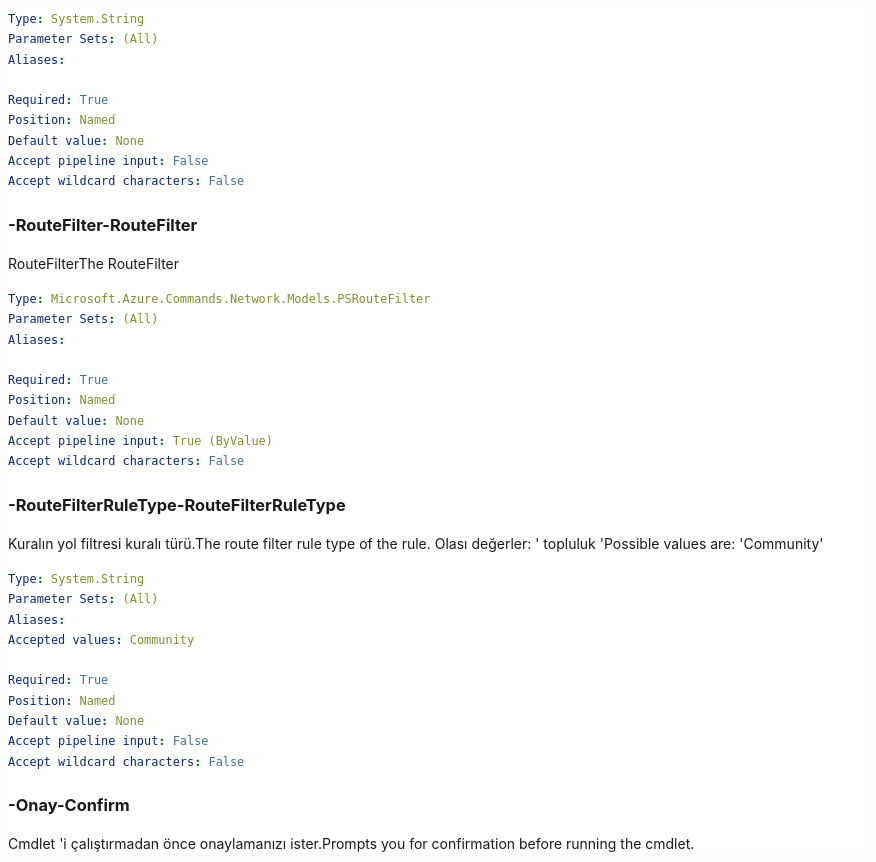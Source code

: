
 ```yaml
Type: System.String
Parameter Sets: (All)
Aliases:

Required: True
Position: Named
Default value: None
Accept pipeline input: False
Accept wildcard characters: False
```

### <span data-ttu-id="c27c7-124">-RouteFilter</span><span class="sxs-lookup"><span data-stu-id="c27c7-124">-RouteFilter</span></span>
<span data-ttu-id="c27c7-125">RouteFilter</span><span class="sxs-lookup"><span data-stu-id="c27c7-125">The RouteFilter</span></span>

```yaml
Type: Microsoft.Azure.Commands.Network.Models.PSRouteFilter
Parameter Sets: (All)
Aliases:

Required: True
Position: Named
Default value: None
Accept pipeline input: True (ByValue)
Accept wildcard characters: False
```

### <span data-ttu-id="c27c7-126">-RouteFilterRuleType</span><span class="sxs-lookup"><span data-stu-id="c27c7-126">-RouteFilterRuleType</span></span>
<span data-ttu-id="c27c7-127">Kuralın yol filtresi kuralı türü.</span><span class="sxs-lookup"><span data-stu-id="c27c7-127">The route filter rule type of the rule.</span></span>
<span data-ttu-id="c27c7-128">Olası değerler: ' topluluk '</span><span class="sxs-lookup"><span data-stu-id="c27c7-128">Possible values are: 'Community'</span></span>

```yaml
Type: System.String
Parameter Sets: (All)
Aliases:
Accepted values: Community

Required: True
Position: Named
Default value: None
Accept pipeline input: False
Accept wildcard characters: False
```

### <span data-ttu-id="c27c7-129">-Onay</span><span class="sxs-lookup"><span data-stu-id="c27c7-129">-Confirm</span></span>
<span data-ttu-id="c27c7-130">Cmdlet 'i çalıştırmadan önce onaylamanızı ister.</span><span class="sxs-lookup"><span data-stu-id="c27c7-130">Prompts you for confirmation before running the cmdlet.</span></span>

**EXERCISE DETAILS:**
Find how many lines above include "Community", then write only that count.

**WRITTEN ANSWER:**
2